Exceptional outcomes take big effort — the reward starts from the inside, but should be recognized from the outside too.
As I have noted, founders must gravitate to the hardest work. But that does not mean that the team will naturally follow. Even the most charismatic among us cannot create sustainable motivation, curiosity, or drive for excellence in others where it does not naturally exist. So it is up to you as a leader to seek out those who desire it as well. It starts with the first hire and every hire after that.

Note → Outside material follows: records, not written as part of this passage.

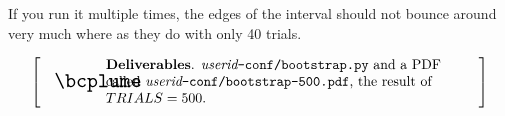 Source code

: \documentclass[titlepage]{tufte-book}
\makeatletter
\newenvironment{callout}[1]{
\[
  \left[
      \begin{tabular}{@{\quad}m{.05\textwidth}@{\qquad}m{.75\textwidth}@{\quad}}
        \scalebox{1.5}{#1} & 
          \raggedright%
}
{
      \end{tabular}
    \right]
\]
}
\makeatother
\begin{document}
\begin{fullwidth}

\noindent If you run it multiple times, the edges of the interval should not bounce around very much where as they do with only 40 trials.

\begin{callout}{\bcplume}
{\bf Deliverables}. {\em userid}{\tt -conf/bootstrap.py} and a PDF called {\em userid}{\tt -conf/bootstrap-500.pdf}, the result of $TRIALS=500$.
\end{callout}

\end{fullwidth}
\end{document}
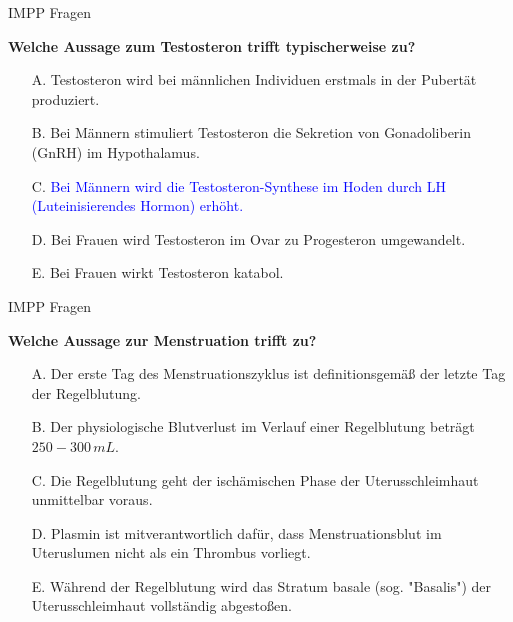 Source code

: \documentclass{beamer}
\begin{document}
\begin{frame}{IMPP Fragen}
    
\textbf{Welche Aussage zum Testosteron trifft typischerweise zu?} \\[0.2 cm]

\begin{itemize}
\item[A.] Testosteron wird bei männlichen Individuen erstmals in der Pubertät produziert.
\item[B.] Bei Männern stimuliert Testosteron die Sekretion von Gonadoliberin (GnRH) im Hypothalamus.
\item[C.] \textcolor{blue}{Bei Männern wird die Testosteron-Synthese im Hoden durch LH (Luteinisierendes Hormon) erhöht.} %
\item[D.] Bei Frauen wird Testosteron im Ovar zu Progesteron umgewandelt.
\item[E.] Bei Frauen wirkt Testosteron katabol.

\end{itemize}

\end{frame}



\begin{frame}{IMPP Fragen}
    
\textbf{Welche Aussage zur Menstruation trifft zu?} \\[0.2 cm]

\begin{itemize}
\item[A.] Der erste Tag des Menstruationszyklus ist definitionsgemäß der letzte Tag der Regelblutung.
\item[B.] Der physiologische Blutverlust im Verlauf einer Regelblutung beträgt \(250-300\,mL\).
\item[C.] Die Regelblutung geht der ischämischen Phase der Uterusschleimhaut unmittelbar voraus. 
\item[D.] Plasmin ist mitverantwortlich dafür, dass Menstruationsblut im Uteruslumen nicht als ein Thrombus vorliegt. %
\item[E.] Während der Regelblutung wird das Stratum basale (sog. "Basalis") der Uterusschleimhaut vollständig abgestoßen.

\end{itemize}

\end{frame}
\end{document}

The more you grow, the more difficult work there will be. Others need to find it inherently fulfilling too and know that grappling with it and gaining mastery is rewarded. Your responsibility to the people who join you on the adventure is to create a culture that makes that possible. You can best do that by:
Transparently sharing goals
Even with an expectation of high performance and a group of people willing to put forth their best effort, you need guardrails up. You want to be sure that effort is going towards what is most important. When goals are shared clearly, then there is no confusion.
Not welcoming egos
I suggested earlier that it starts with your first hire. Hiring motivated people who are resilient is what you want. But you could easily end up with a business run by brilliant jerks. Strive to create a team environment where high performance is demanded without the trappings of a “me-first” mentality. Teams that share an insight and operationalize it win, not the first person to see clearly.

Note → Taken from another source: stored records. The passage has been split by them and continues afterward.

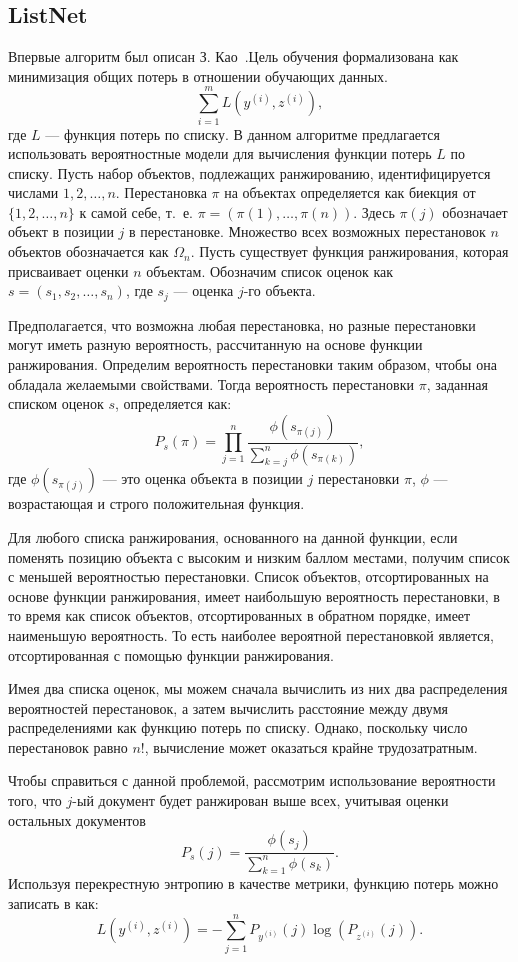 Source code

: \subsection{ListNet}
Впервые алгоритм был описан З. Као~\cite{ListNet}.Цель обучения формализована как минимизация общих потерь в отношении обучающих данных. 
\[
\sum_{i=1}^m L(y^{(i)}, z^{(i)}),
\]
где $L$ --- функция потерь по списку.
В данном алгоритме предлагается использовать вероятностные модели для вычисления функции потерь $L$ по списку.
Пусть набор объектов, подлежащих ранжированию, идентифицируется числами $1, 2, \dots, n$. Перестановка $\pi$ на объектах определяется как биекция от $\{1, 2, \dots, n\}$ к самой себе, т.~е. $\pi=(\pi(1), \dots, \pi(n))$. Здесь $\pi(j)$ обозначает объект в позиции $j$ в перестановке. Множество всех возможных перестановок $n$ объектов обозначается как $\Omega_n$. Пусть существует функция ранжирования, которая присваивает
оценки $n$ объектам. Обозначим список оценок как $s = (s_1, s_2, \dots, s_n)$, где $s_j$ --- оценка $j$-го объекта. 

Предполагается, что возможна любая перестановка, но разные перестановки могут иметь разную вероятность, рассчитанную на основе функции ранжирования. Определим вероятность перестановки таким образом, чтобы она обладала желаемыми свойствами. Тогда вероятность перестановки $\pi$, заданная списком оценок $s$, определяется как:
\[
P_s(\pi)=\prod_{j=1}^n \frac{\phi(s_{\pi(j)})}{\sum_{k=j}^n \phi(s_{\pi(k)})},
\]
где $\phi(s_{\pi(j)})$ --- это оценка объекта в позиции $j$ перестановки $\pi$, $\phi$ --- возрастающая и строго положительная функция.

Для любого списка ранжирования, основанного на данной функции, если поменять позицию объекта с высоким и низким баллом местами, получим список с меньшей вероятностью перестановки. Список объектов, отсортированных на основе функции ранжирования, имеет наибольшую вероятность перестановки, в то время как список объектов, отсортированных в обратном порядке, имеет наименьшую вероятность. То есть наиболее вероятной перестановкой является, отсортированная с помощью функции ранжирования.

Имея два списка оценок, мы можем сначала вычислить из них два распределения вероятностей перестановок, а затем вычислить расстояние между двумя распределениями как функцию потерь по списку. Однако, поскольку число перестановок равно $n!$, вычисление может оказаться крайне трудозатратным.

Чтобы справиться с данной проблемой, рассмотрим использование вероятности того, что $j$-ый документ будет ранжирован выше всех, учитывая оценки остальных документов
\[
P_s(j)=\frac{\phi(s_j)}{\sum_{k=1}^n \phi(s_k)} .
\]
Используя перекрестную энтропию в качестве метрики, функцию потерь можно записать в как:
\[
L(y^{(i)}, z^{(i)})=-\sum_{j=1}^n P_{y^{(i)}}(j) \log (P_{z^{(i)}}(j)).
\]

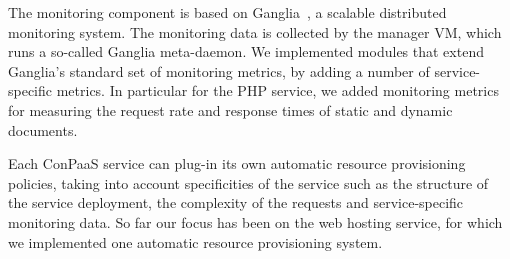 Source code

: 
The monitoring component is based on Ganglia~\cite{ganglia}, a
scalable distributed monitoring system. The monitoring data is
collected by the manager VM, which runs a so-called Ganglia
meta-daemon. We implemented modules that extend Ganglia's standard set
of monitoring metrics, by adding a number of service-specific
metrics. In particular for the PHP service, we added monitoring
metrics for measuring the request rate and response times of static
and dynamic documents.


Each ConPaaS service can plug-in its own automatic resource
provisioning policies, taking into account specificities of the
service such as the structure of the service deployment, the
complexity of the requests and service-specific monitoring data. So
far our focus has been on the web hosting service, for which we
implemented one automatic resource provisioning system.




 

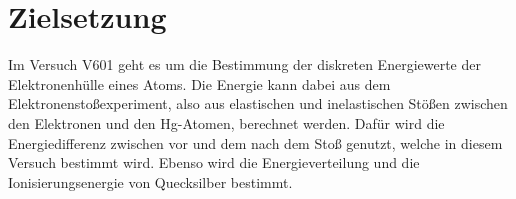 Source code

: \section{Zielsetzung} 

\begin{flushleft}
    Im Versuch V601 geht es um die Bestimmung der diskreten Energiewerte der Elektronenhülle eines Atoms.
    Die Energie kann dabei aus dem Elektronenstoßexperiment, also aus elastischen und inelastischen Stößen zwischen den Elektronen und den Hg-Atomen, berechnet werden.
    Dafür wird die Energiedifferenz zwischen vor und dem nach dem Stoß genutzt, welche in diesem Versuch bestimmt wird.
    Ebenso wird die Energieverteilung und die Ionisierungsenergie von Quecksilber bestimmt.
\end{flushleft}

Putting frameworks in place
Establish a model for what success looks like — both in effort and outcomes. You should have values, team structure, and workflows in place that allow great work to be done. Script how repeat work should be performed. Do it because it creates space for creativity. You need room for smart people to develop the future.
Freely providing support
Difficult work is, well, difficult. Hiring motivated experts does not change that reality. But you can cultivate an environment where folks feel secure asking for help when it is needed. That can only happen if there are actually teammates who will catch them if they fall. Knowledge is shared without reservation.
Everyone wants to feel their work matters and is appreciated. And this is where many leaders go wrong, assuming that incentives or perks have an impact. Folks should be well compensated for their work. But most people would rather be recognized by their manager publicly or thanked by a coworker than to have a free lunch on Fridays.
Boldness, curiosity, and grit — these are the traits of people who find difficult work desirable.
If you are an entrepreneur or aspire to build your own business one day, then you are likely nodding your head. But I think any ambitious person who craves meaningful work would agree. Creating lasting value is a worthy adventure, yet often hard-fought. Helping others find sweetness in the uphill climb is the key to a sustainable business — as well as sustainable individual happiness.